Directions: In the records, each line holding "that" must be reported.

Record extracts:
━━━
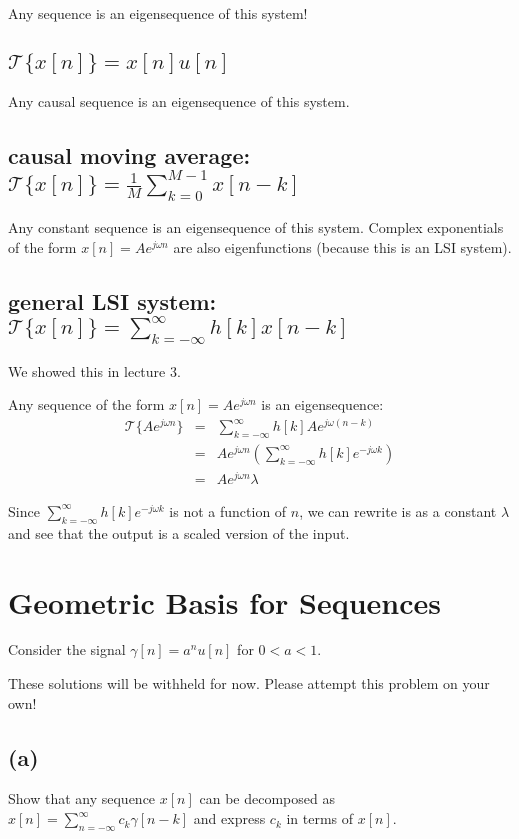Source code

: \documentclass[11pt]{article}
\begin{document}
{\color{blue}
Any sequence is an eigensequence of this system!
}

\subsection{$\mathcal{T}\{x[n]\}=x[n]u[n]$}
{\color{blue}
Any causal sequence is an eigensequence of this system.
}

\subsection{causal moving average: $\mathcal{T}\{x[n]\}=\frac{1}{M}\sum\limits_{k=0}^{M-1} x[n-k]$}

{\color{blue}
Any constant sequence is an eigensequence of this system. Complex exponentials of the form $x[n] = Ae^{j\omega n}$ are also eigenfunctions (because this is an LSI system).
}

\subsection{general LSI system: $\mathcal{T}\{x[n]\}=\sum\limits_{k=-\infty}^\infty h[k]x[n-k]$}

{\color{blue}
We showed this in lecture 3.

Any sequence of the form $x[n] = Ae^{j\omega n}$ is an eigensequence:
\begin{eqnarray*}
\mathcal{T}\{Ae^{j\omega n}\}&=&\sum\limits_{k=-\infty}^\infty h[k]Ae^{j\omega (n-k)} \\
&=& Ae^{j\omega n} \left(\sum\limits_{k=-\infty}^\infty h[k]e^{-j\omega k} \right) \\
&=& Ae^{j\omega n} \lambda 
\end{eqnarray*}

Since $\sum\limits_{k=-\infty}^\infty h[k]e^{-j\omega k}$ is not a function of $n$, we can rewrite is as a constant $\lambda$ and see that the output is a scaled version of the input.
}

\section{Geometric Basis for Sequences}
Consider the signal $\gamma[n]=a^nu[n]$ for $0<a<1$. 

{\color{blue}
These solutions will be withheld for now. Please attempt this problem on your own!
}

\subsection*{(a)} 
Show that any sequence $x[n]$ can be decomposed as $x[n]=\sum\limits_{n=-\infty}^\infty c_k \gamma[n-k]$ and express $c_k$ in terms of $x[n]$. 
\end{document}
━━━
Task result:
Since $\sum\limits_{k=-\infty}^\infty h[k]e^{-j\omega k}$ is not a function of $n$, we can rewrite is as a constant $\lambda$ and see that the output is a scaled version of the input.
Show that any sequence $x[n]$ can be decomposed as $x[n]=\sum\limits_{n=-\infty}^\infty c_k \gamma[n-k]$ and express $c_k$ in terms of $x[n]$. 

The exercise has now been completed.